The meeting took place at the Presidential Palace on Tuesday and was attended by Foreign Minister Linas Linkevičius and eight political scientists: Giedrius Česnakas, Kęstutis Girnius, Juljan Jachovič, Tomas Janeliūnas, Laurynas Jonavičius, Vytis Jurkonis, Linas Kojala and Andžej Pukūto, according to BNS's sources.
The meeting involved an exchange of opinions on the invitation for Belarus to attend a reburial ceremony for nineteenth-century uprising participants, planned in Vilnius in November, the Astravyets nuclear power plant, issues related to the Belarusian identity, as well as Minsk's ties with Russia.
The meeting had not been preannounced on the presidential agenda.
Approached by BNS, the presidential office confirmed that such a meeting did take place, with Nausėda's spokesman noting that the president regularly invites experts from different areas to hear their opinions.
“The meeting was attended by the president, several of his advisers and the political scientists invited to the meeting.

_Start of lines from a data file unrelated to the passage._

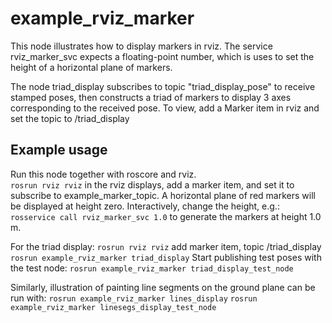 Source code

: # example_rviz_marker
This node illustrates how to display markers in rviz. 
The service rviz_marker_svc expects a floating-point number, which is uses to 
set the height of a horizontal plane of markers.

The node triad_display subscribes to topic "triad_display_pose" to receive stamped poses, then
constructs a triad of markers to display 3 axes corresponding to the received pose.
To view, add a Marker item in rviz and set the topic to /triad_display

## Example usage
Run this node together with roscore and rviz.  
`rosrun rviz rviz`
in the rviz displays, add a marker item, and set it to subscribe to example_marker_topic.
A horizontal plane of red markers will be displayed at height zero.  Interactively, change the height, e.g.:
`rosservice call rviz_marker_svc 1.0`
to generate the markers at height 1.0 m.

For the triad display:
`rosrun rviz rviz`
add marker item, topic /triad_display
`rosrun example_rviz_marker triad_display`
Start publishing test poses with the test node:
`rosrun example_rviz_marker triad_display_test_node`

Similarly, illustration of painting line segments on the ground plane can be run with:
`rosrun example_rviz_marker lines_display`
`rosrun example_rviz_marker linesegs_display_test_node`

The meeting's key goal was to discuss current foreign policy affairs over the first six weeks of the presidential term, and also attention was paid to a discussion on Lithuania's relations with Belarus,” Antanas Bubnelis, spokesman for the president, told BNS.
Change in relations?
Nausėda hinted last month that he was ready to improve relations with Belarus, but vowed to preserve the strict position on blocking imports of power produced at the Astravyest nuclear power plant.
“I am convinced that we should not buy electricity from the unsafely-built power plant as it's a threat to our people and a threat to our security,” Nausėda told journalists in Warsaw on July 16. “But if it's possible to improve relations with this element in place, I am ready to do that.”
He said then he had yet to decide weather dialogue with Belarus could take place at the highest-level. In the president's words, Lithuania is still considering whom to invite from the Belarusian government to the reburial of the remains of participants of the 1863-1864 uprising, planned in Vilnius in autumn.
“Does that have to be a visit by the top-level leader? Let us think about it, and I think we will be able answer this question soon,” Nausėda said in response to a question by BNS.
Lithuania's former President Dalia Grybauskaitė met with Belarusian President Alexander Lukashenko during her first presidential term. Later, however, her position changed and she discontinued top-level meetings with Belarus, saying they were impossible due to Minsk's close ties with Russia and the construction of the Astravyets nuclear power plant. On her orders, not only the presidents, but also the foreign minister would not meet.
In recent years, Lithuania has been blocking a Belarus-EU agreement on bilateral relations.
Based on media reports earlier this week, John Bolton, adviser on national security issues to US President Donald Trump, set to pay a visit to Belarus soon.